In Wien wird eine grandiose Auswahl an Werken präsentiert (danach zeigt sie ab 15. März 2025 die Kunstsammlung Nordrhein-Westfalen in Düsseldorf). Darunter sind frühe Arbeiten wie das schon erwähnte Bild „Der Tod“ von 1908/09, das selten ausgestellte „Haus in der Allee“ aus demselben Jahr, ebenfalls vom Centre Pompidou geliehen, und „Das Atelier“ von 1911, das genauso gut von Henri Matisse sein könnte. Gezeigt werden umwerfende Porträts, etwa das androgyne „Selbstbildnis“ von 1914 aus Basel und das zur gleichen Zeit entstandene, aber stilistisch ganz anders angelegte Pariser „Selbstbildnis in Grün“. Den Weg nach Wien geschafft haben auch so unterschiedliche Gemälde wie der meditativ klare „Rabbiner in Schwarz-Weiß (Der betende Jude)“ von 1914/22 aus Venedig, das kubistische Bild „Adam und Eva (Die Versuchung)“ von 1912 aus St. Louis, der dramatische, fast zwei Meter breite Baseler „Engelsturz“ (1923/47) oder „Die Gekreuzigten“ von 1944, ein Werk, das man, hat man es einmal gesehen, nicht mehr so leicht vergisst – besonders wenn man sich vor Augen hält, in welchem Jahr Chagall es malte. Dies ist lediglich ein kleiner Ausschnitt aus der Werkliste, die einem mit Nachdruck nahelegt, dass Urteile wie „Das ist ein typischer Chagall“ nur mit größter Vorsicht abzugeben sind.
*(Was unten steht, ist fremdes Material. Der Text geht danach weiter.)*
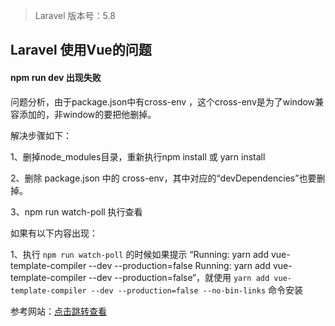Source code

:> Laravel 版本号：5.8

## Laravel 使用Vue的问题

#### npm run dev 出现失败

问题分析，由于package.json中有cross-env ，这个cross-env是为了window兼容添加的，非window的要把他删掉。


解决步骤如下：

1、删掉node_modules目录，重新执行npm install  或 yarn install

2、删除 package.json 中的 cross-env，其中对应的“devDependencies”也要删掉。

3、npm run watch-poll 执行查看



如果有以下内容出现：

1、执行 `npm run watch-poll` 的时候如果提示 “Running: yarn add vue-template-compiler --dev --production=false Running: yarn add vue-template-compiler --dev --production=false“，就使用 `yarn add vue-template-compiler --dev --production=false --no-bin-links` 命令安装





参考网站：[点击跳转查看](https://learnku.com/laravel/t/22059)

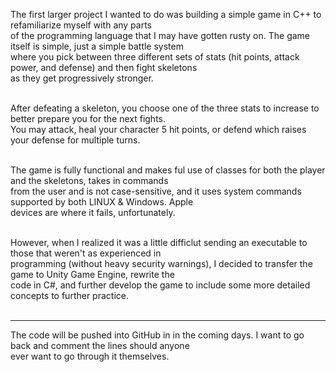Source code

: The first larger project I wanted to do was building a simple game in C++ to refamiliarize myself with any parts<br>
of the programming language that I may have gotten rusty on. The game itself is simple, just a simple battle system<br>
where you pick between three different sets of stats (hit points, attack power, and defense) and then fight skeletons<br>
as they get progressively stronger.<br><br>

After defeating a skeleton, you choose one of the three stats to increase to better prepare you for the next fights.<br>
You may attack, heal your character 5 hit points, or defend which raises your defense for multiple turns.<br><br>

The game is fully functional and makes ful use of classes for both the player and the skeletons, takes in commands<br>
from the user and is not case-sensitive, and it uses system commands supported by both LINUX & Windows. Apple<br>
devices are where it fails, unfortunately.<br><br>

However, when I realized it was a little difficlut sending an executable to those that weren't as experienced in<br>
programming (without heavy security warnings), I decided to transfer the game to Unity Game Engine, rewrite the<br>
code in C#, and further develop the game to include some more detailed concepts to further practice.<br>
<br>
<hr>
The code will be pushed into GitHub in in the coming days. I want to go back and comment the lines should anyone<br>
ever want to go through it themselves.
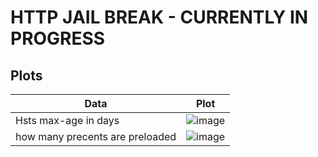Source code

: 
# HTTP JAIL BREAK - CURRENTLY IN PROGRESS

## Plots 
| Data  | Plot |
| ----------- | ----------- |
| Hsts max-age in days |![image](https://user-images.githubusercontent.com/90776557/212769705-4fdcb5ab-f8a9-448c-abb8-d35cecfbc1f4.png)|
| how many precents are preloaded | ![image](https://user-images.githubusercontent.com/90776557/212769717-96a557a2-088a-4604-aff0-a8e893a22a42.png)|
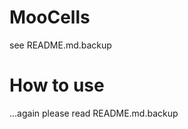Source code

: MooCells
========

see README.md.backup


How to use
==========

...again please read README.md.backup
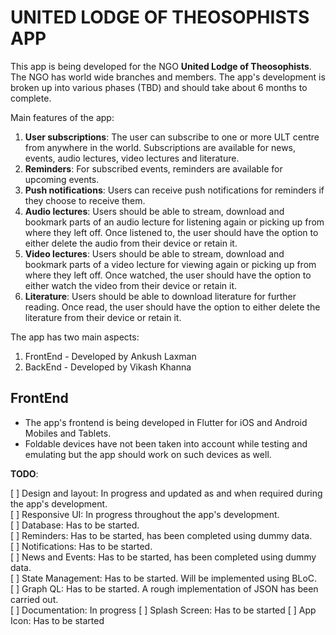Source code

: # __UNITED LODGE OF THEOSOPHISTS APP__

This app is being developed for the NGO __United Lodge of Theosophists__. The NGO has world wide branches and members. The app's development is broken up into various phases (TBD) and should take about 6 months to complete.

Main features of the app:
1. __User subscriptions__: The user can subscribe to one or more ULT centre from anywhere in the world. Subscriptions are available for news, events, audio lectures, video lectures and literature.
2. __Reminders__: For subscribed events, reminders are available for upcoming events.
3. __Push notifications__: Users can receive push notifications for reminders if they choose to receive them.
4. __Audio lectures__: Users should be able to stream, download and bookmark parts of an audio lecture for listening again or picking up from where they left off. Once listened to, the user should have the option to either delete the audio from their device or retain it.
5. __Video lectures__: Users should be able to stream, download and bookmark parts of a video lecture for viewing again or picking up from where they left off. Once watched, the user should have the option to either watch the video from their device or retain it.
6. __Literature__: Users should be able to download literature for further reading. Once read, the user should have the option to either delete the literature from their device or retain it.

The app has two main aspects:

1. FrontEnd - Developed by Ankush Laxman
2. BackEnd - Developed by Vikash Khanna

## FrontEnd

* The app's frontend is being developed in Flutter for iOS and Android Mobiles and Tablets.
* Foldable devices have not been taken into account while testing and emulating but the app should work on such devices as well.

__TODO__:

[ ] Design and layout: In progress and updated as and when required during the app's development.<br>
[ ] Responsive UI: In progress throughout the app's development.<br>
[ ] Database: Has to be started.<br>
[ ] Reminders: Has to be started, has been completed using dummy data.<br>
[ ] Notifications: Has to be started.<br>
[ ] News and Events: Has to be started, has been completed using dummy data.<br>
[ ] State Management: Has to be started. Will be implemented using BLoC.<br>
[ ] Graph QL: Has to be started. A rough implementation of JSON has been carried out.<br>
[ ] Documentation: In progress
[ ] Splash Screen: Has to be started
[ ] App Icon: Has to be started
Geboren als Moische Chazkelewitsch Schagal 1887 in einem Vorort der Stadt Witebsk im heutigen Weißrussland, war Marc Chagall das älteste der neun Kinder von Sachar und Feiga-Ita Schagal. Anders als manche Biografien behaupten (zu Zeiten der Sowjets auch seine eigene), waren seine Eltern nicht Arbeiter, sondern Angehörige des Bürgertums. Sein Vater, ein schweigsamer, in sich gekehrter Mann, war kaufmännischer Angestellter in einer Heringsfabrik, seine energische, extrovertiertere Mutter betrieb ein Lebensmittelgeschäft. Beide waren sie orthodoxe Juden, aber liberal genug, um nicht darauf zu bestehen, dass auch ihr Ältester den jüdisch-orthodoxen Glauben annahm.
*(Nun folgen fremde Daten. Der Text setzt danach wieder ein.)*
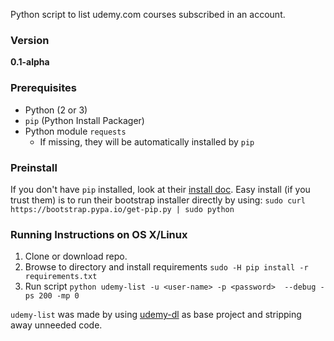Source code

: Python script to list udemy.com courses subscribed in an account. 

### Version
**0.1-alpha**

### Prerequisites

* Python (2 or 3)
* `pip` (Python Install Packager)
* Python module `requests`
  * If missing, they will be automatically installed by `pip`


### Preinstall

If you don't have `pip` installed, look at their [install doc](http://pip.readthedocs.org/en/latest/installing.html).
Easy install (if you trust them) is to run their bootstrap installer directly by using: `sudo curl https://bootstrap.pypa.io/get-pip.py | sudo python`

### Running Instructions on OS X/Linux

1.  Clone or download repo. 
2. Browse to directory and install requirements `sudo -H pip install -r requirements.txt`
3. Run script `python udemy-list -u <user-name> -p <password>  --debug -ps 200 -mp 0`

`udemy-list` was made by using [udemy-dl](https://github.com/nishad/udemy-dl) as base project and stripping away unneeded code.
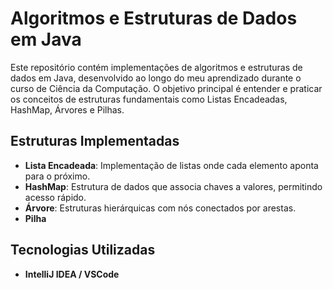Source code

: # Algoritmos e Estruturas de Dados em Java

Este repositório contém implementações de algoritmos e estruturas de dados em Java, desenvolvido ao longo do meu aprendizado durante o curso de Ciência da Computação.
O objetivo principal é entender e praticar os conceitos de estruturas fundamentais como Listas Encadeadas, HashMap, Árvores e Pilhas.

## Estruturas Implementadas

- **Lista Encadeada**: Implementação de listas onde cada elemento aponta para o próximo.
- **HashMap**: Estrutura de dados que associa chaves a valores, permitindo acesso rápido.
- **Árvore**: Estruturas hierárquicas com nós conectados por arestas.
- **Pilha**

## Tecnologias Utilizadas
- **IntelliJ IDEA / VSCode**
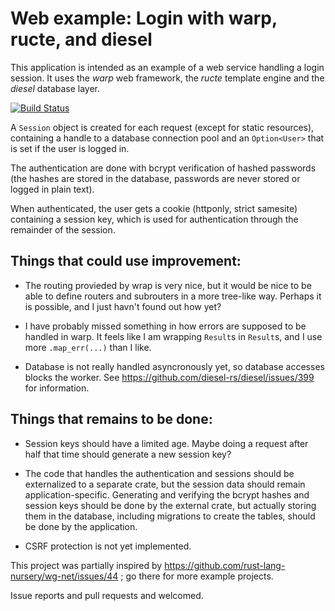 # Web example: Login with warp, ructe, and diesel

This application is intended as an example of a web service handling a login
session.
It uses the *warp* web framework, the *ructe* template engine and the
*diesel* database layer.

[![Build Status](https://travis-ci.org/kaj/warp-diesel-ructe-sample.svg?branch=master)](https://travis-ci.org/kaj/warp-diesel-ructe-sample)

A `Session` object is created for each request (except for static resources),
containing a handle to a database connection pool and an `Option<User>` that
is set if the user is logged in.

The authentication are done with bcrypt verification of hashed passwords (the
hashes are stored in the database, passwords are never stored or logged in
plain text).

When authenticated, the user gets a cookie (httponly, strict samesite)
containing a session key, which is used for authentication through the
remainder of the session.

## Things that could use improvement:

* The routing provieded by wrap is very nice,
  but it would be nice to be able to define routers and subrouters in a more
  tree-like way.
  Perhaps it is possible, and I just havn't found out how yet?

* I have probably missed something in how errors are supposed to be handled
  in warp.
  It feels like I am wrapping `Result`s in `Result`s, and I use more
  `.map_err(...)` than I like.

* Database is not really handled asyncronously yet, so database accesses
  blocks the worker.
  See https://github.com/diesel-rs/diesel/issues/399 for information.

## Things that remains to be done:

* Session keys should have a limited age.
  Maybe doing a request after half that time should generate a new session
  key?

* The code that handles the authentication and sessions should be
  externalized to a separate crate, but the session data should remain
  application-specific.
  Generating and verifying the bcrypt hashes and session keys should be done
  by the external crate, but actually storing them in the database, including
  migrations to create the tables, should be done by the application.

* CSRF protection is not yet implemented.

This project was partially inspired by
https://github.com/rust-lang-nursery/wg-net/issues/44 ;
go there for more example projects.

Issue reports and pull requests and welcomed.
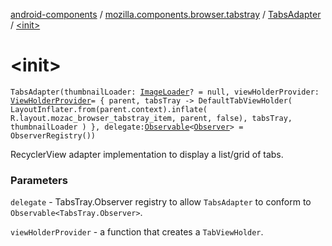 [android-components](../../index.md) / [mozilla.components.browser.tabstray](../index.md) / [TabsAdapter](index.md) / [&lt;init&gt;](./-init-.md)

# &lt;init&gt;

`TabsAdapter(thumbnailLoader: `[`ImageLoader`](../../mozilla.components.support.images.loader/-image-loader/index.md)`? = null, viewHolderProvider: `[`ViewHolderProvider`](../-view-holder-provider.md)` = { parent, tabsTray ->
        DefaultTabViewHolder(
                LayoutInflater.from(parent.context).inflate(
                        R.layout.mozac_browser_tabstray_item,
                        parent,
                        false),
                tabsTray,
                thumbnailLoader
        )
    }, delegate: `[`Observable`](../../mozilla.components.support.base.observer/-observable/index.md)`<`[`Observer`](../../mozilla.components.concept.tabstray/-tabs-tray/-observer/index.md)`> = ObserverRegistry())`

RecyclerView adapter implementation to display a list/grid of tabs.

### Parameters

`delegate` - TabsTray.Observer registry to allow `TabsAdapter` to conform to `Observable<TabsTray.Observer>`.

`viewHolderProvider` - a function that creates a `TabViewHolder`.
„Ich denke, Marc Chagall war nicht religiös in dem Sinne, dass er einer bestimmten Glaubensrichtung folgte“, sagt Gisela Kirpicsenko. „Aber er war an Spiritualität interessiert und hat die Existenz einer höheren Macht akzeptiert – gerade in seinem Spätwerk ging es ihm darum, jenen Kern herauszulösen, der allen Religionen zugrunde liegt.“ Was ihn zweifellos prägte, war seine Heimatstadt, einer der durch den Zweiten Weltkrieg und den deutschen Völkermord untergegangenen kulturellen Melting Pots des Ostens. In Witebsk lebten Ende des 19. Jahrhunderts rund 50.000 Menschen, die Hälfte von ihnen waren Juden. Ihr Alltag war der Resonanzboden und Erinnerungsschatz, von dem er während seiner gesamten Laufbahn zehrte.
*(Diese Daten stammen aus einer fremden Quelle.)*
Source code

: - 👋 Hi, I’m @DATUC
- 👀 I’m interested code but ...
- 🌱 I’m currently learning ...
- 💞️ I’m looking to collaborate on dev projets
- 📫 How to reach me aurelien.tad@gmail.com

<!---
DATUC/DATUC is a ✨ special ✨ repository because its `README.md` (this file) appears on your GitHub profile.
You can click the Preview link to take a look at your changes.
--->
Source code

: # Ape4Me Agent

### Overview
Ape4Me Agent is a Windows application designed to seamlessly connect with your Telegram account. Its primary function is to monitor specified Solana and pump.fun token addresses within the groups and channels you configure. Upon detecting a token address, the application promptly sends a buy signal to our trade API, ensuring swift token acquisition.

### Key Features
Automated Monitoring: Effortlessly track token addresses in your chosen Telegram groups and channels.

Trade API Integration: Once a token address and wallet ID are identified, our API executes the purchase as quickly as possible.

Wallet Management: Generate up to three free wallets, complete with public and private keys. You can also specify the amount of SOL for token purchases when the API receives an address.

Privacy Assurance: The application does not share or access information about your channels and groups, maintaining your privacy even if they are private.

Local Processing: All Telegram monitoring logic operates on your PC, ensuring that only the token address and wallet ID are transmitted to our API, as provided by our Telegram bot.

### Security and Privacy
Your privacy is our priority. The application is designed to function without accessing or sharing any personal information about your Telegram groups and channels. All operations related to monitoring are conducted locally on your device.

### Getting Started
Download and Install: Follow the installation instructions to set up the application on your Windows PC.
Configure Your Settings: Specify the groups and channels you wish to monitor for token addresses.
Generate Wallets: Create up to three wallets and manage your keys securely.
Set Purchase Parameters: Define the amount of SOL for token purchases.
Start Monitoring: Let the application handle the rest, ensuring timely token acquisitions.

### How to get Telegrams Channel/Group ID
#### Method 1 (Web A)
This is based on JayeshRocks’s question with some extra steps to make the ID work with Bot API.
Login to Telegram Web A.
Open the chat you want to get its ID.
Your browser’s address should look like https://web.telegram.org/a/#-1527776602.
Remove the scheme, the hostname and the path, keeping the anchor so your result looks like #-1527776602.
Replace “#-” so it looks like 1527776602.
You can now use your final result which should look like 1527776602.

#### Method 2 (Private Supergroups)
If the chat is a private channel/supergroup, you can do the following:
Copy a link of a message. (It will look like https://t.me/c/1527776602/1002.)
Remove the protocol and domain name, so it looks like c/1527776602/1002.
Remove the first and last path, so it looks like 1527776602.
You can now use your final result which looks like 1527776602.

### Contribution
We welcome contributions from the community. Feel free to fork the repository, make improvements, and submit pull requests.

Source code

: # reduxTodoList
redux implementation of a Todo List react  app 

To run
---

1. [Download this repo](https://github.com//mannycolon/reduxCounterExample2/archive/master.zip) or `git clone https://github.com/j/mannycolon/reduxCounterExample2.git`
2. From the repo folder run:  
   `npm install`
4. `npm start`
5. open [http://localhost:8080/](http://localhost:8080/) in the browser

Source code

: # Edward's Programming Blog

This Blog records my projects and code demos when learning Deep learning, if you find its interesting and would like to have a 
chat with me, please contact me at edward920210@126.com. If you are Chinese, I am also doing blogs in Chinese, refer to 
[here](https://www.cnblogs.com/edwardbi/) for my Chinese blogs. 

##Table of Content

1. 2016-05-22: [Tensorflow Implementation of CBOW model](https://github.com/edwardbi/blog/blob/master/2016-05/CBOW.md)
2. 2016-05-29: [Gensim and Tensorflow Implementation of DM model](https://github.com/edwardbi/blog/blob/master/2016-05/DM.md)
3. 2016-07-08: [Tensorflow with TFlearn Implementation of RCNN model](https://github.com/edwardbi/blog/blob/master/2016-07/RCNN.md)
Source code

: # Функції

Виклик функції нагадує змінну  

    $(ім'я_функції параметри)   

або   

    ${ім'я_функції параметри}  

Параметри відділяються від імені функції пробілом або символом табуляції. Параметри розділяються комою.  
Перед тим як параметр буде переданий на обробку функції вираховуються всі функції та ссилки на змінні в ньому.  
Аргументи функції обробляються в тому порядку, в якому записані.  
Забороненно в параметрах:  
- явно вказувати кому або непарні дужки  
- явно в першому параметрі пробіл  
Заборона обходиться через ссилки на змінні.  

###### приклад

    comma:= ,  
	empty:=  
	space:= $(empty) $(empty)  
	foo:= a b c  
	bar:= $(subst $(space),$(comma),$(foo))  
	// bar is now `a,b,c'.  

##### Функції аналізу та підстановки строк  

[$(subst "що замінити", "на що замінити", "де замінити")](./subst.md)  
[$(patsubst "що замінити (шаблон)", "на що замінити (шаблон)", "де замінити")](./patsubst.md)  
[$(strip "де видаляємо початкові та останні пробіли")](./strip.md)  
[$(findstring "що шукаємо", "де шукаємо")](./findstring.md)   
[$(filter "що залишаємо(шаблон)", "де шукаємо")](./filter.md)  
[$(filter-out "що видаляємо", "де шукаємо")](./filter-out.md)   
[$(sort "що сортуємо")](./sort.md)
In Witebsk studierte Chagall ein Jahr bei dem Maler Jehuda Pen, einem Künstler, der sich für eine neue, selbstbewusste jüdische Kultur einsetzte. Später ermöglichten ihm Mäzene – und ein geglückter Bestechungsversuch seiner Mutter – ein Studium in Sankt Petersburg. Ein entscheidender Schritt für Chagall, auch weil er dort Bella Rosenfeld kennenlernte, die Liebe seines Lebens. Es gibt Fotos, die erahnen lassen, was für eine starke, eindrucksvolle Persönlichkeit sie gewesen sein muss. Sie war klug, gebildet und ließ Marc Chagall sieben Jahre Zeit mit der Heirat – er sollte sich erst als Maler etablieren, sie wollte ihr Studium der russischen Literatur in Moskau abschließen, was eindeutig gegen die Gepflogenheiten der russischen Gesellschaft im Allgemeinen und die der jüdischen Gemeinschaft im Besonderen verstieß. Das Interesse an einem jüdischen Selbstbewusstsein sollte er dennoch nie ganz verlieren. Er verfasste selbst Gedichte und Artikel über Kunst und Literatur auf Jiddisch und lieferte Illustrationen für Lyrikbände jiddischer Autoren wie Isaak Leib Perez, Abraham Sutzkever und David Hofstein.
Einem anderen Mäzen, dem Anwalt, Politiker und Vorsitzenden der in Sankt Petersburg gegründeten jüdischen Historischen und Ethnographischen Kommission, Maxim Winawer, verdankte Chagall, dass er ab 1911 sein Studium in Paris fortsetzen konnte. Für ihn wurde die Stadt bald zu seinem „zweiten Witebsk“, auch wenn er sie zu Beginn des Ersten Weltkrieges noch einmal neun lange Jahre verlassen musste: Er war auf Besuch in Weißrussland zur Hochzeit einer seiner Schwestern, als der Krieg ausbrach, danach konnte er erst einmal nicht zurück. Er nutzte die Zeit, um sich 1915 mit Bella zu vermählen, im Mai 1916 wurde ihre gemeinsame Tochter Ida geboren.